Erdoğan G.: Bir kitabın sahafa adım atması için eski basım, belki nadir bulunan ve isim yapmış olması gerekir. Bu, sadece kitapları değil eski dergi ve gazeteleri de kapsıyor. “Belirli bir tarih öncesinde/sonrasında olmalıdır” diye bir kriteri yoktur. Mesela burada Osmanlıca basımlara kadar var. Kitap, dergi ve gazetelerin sahaflarda bulunması için aranan eski basımlar olması yeterlidir. Ek olarak deforme olmamış olması da gerekir ki kitap, bir sonraki okuyucuya ulaştırılabilsin. Kitapları ya da diğer eski yazılı basımların kimini, okuyucular elinden çıkarmak istiyor ve biz de uygun olanı alıyoruz. Ya da gelen müşterinin isteğine göre ediniyoruz. Türkiye’deki diğer tanıdık sahaf/kitapçılarla konuşuyor ve bulabilirsek müşteriye sunuyoruz. 

  1. Türkiye’de sahaflık genel olarak nerede ve hangi dönemde başlamıştır?

Erdoğan G.: Genel olarak İstanbul’da yerleşmiştir. Çünkü İstanbul, basının ve matbaanın en çok bulunduğu dolayısıyla gazete ve kitabın en çok basıldığı yerdi. Daha sonra ise Ankara ve İzmir geliyor. Trabzon’da da o dönem dergi ve gazete basılıyordu. Dönem olarak ise daha çok 80’lerden ve 90’lardan sonra yayılmaya başladı. Bundan önceki dönemde ise ikinci el kitapçı olarak geçiyor olabilir. Buna bakmak lazım. 1995’ten sonra görme ile ilgili problemlerim olduğu için aslında bu konudaki yayınları ve kitapları okuyamadım. Bu yüzden o hususta pek bilgim olmadı. Yoksa sahaflık ile ilgili önceki dönemler hakkında muhakkak bir şeyler vardır.

  1. Sahafa gelen okur kitlesi daha çok hangi yönde ve okurla iletişiminiz nasıl?

Erdoğan G.: İlk olarak gelen kişiye “Kitap okur musun?” diye sorarım (arkadaşıyla öylesine gelmiş olanlar oluyor). Okumayan biri ise ona okuma alışkanlığı kazandırmak için “Sen bir Aziz Nesin al, oku. O hem güldürür hem de düşündürür” derim ve belli tavsiyeler veririm. Okuyan biri ise “Neler okudun?” diye sorarım ve bu konularda sohbet ederiz. Bunun dışında ise koleksiyon amaçlı gelenler var. Bunlar da yazar imzalı veya ilk baskılı kitap arayanlar oluyor. Okur kitlesi ise daha çok 50 yaşın altında, okuyan öğrenci ve öğretmenler oluyor.
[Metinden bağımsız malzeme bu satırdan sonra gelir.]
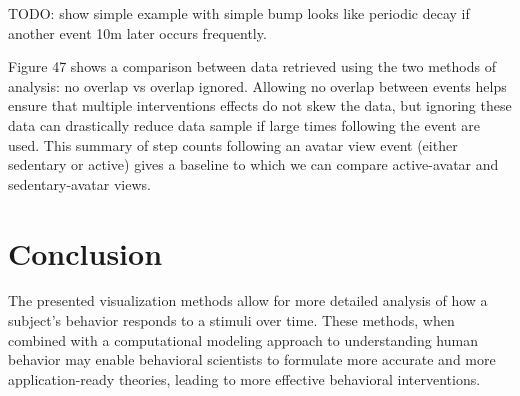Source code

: \documentclass[review,journal]{vgtc}         %
\begin{document}
TODO: show simple example with simple bump looks like periodic decay if another event 10m later occurs frequently.

Figure 47 shows a comparison between data retrieved using the two methods of analysis: no overlap vs overlap ignored.
Allowing no overlap between events helps ensure that multiple interventions effects do not skew the data, but ignoring these data can drastically reduce data sample if large times following the event are used.
This summary of step counts following an avatar view event (either sedentary or active) gives a baseline to which we can compare active-avatar and sedentary-avatar views.


\section{Conclusion}
The presented visualization methods allow for more detailed analysis of how a subject’s behavior responds to a stimuli over time.
These methods, when combined with a computational modeling approach to understanding human behavior may enable behavioral scientists to formulate more accurate and more application-ready theories, leading to more effective behavioral interventions.




\end{document}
  1. İnternet kitapçılığının sahaflığa etkisi nasıl olmuştur? 

Erdoğan G.: Aslında internet kitapçılığı bizi çok etkilemedi. Çünkü okurlar, internet ortamında olmayan kitapları gelip bize soruyorlar. Bende varsa veriyorum. Yoksa bu kitabı diğer sahaflarla iletişime geçerek  bulmaya çalışıyoruz. Genelde bu tarz kitaplar piyasada aranıp bulunuyor. Bu şekilde birçok kitabı çeşitli illerden vatandaşa getirttik. Yani buraya gelen okur azalmadı, çoğaldı. Bunun dışında internet ortamında beş yıldır bizim de kitaplarımız var. Çağa ayak uydurmak gerekiyor. İnternet ortamına girmemizin başka bir nedeni ise sahaflığın bir hizmet olması. Bu hizmeti yapabilmek ve devam ettirebilmek de güzel bir şey.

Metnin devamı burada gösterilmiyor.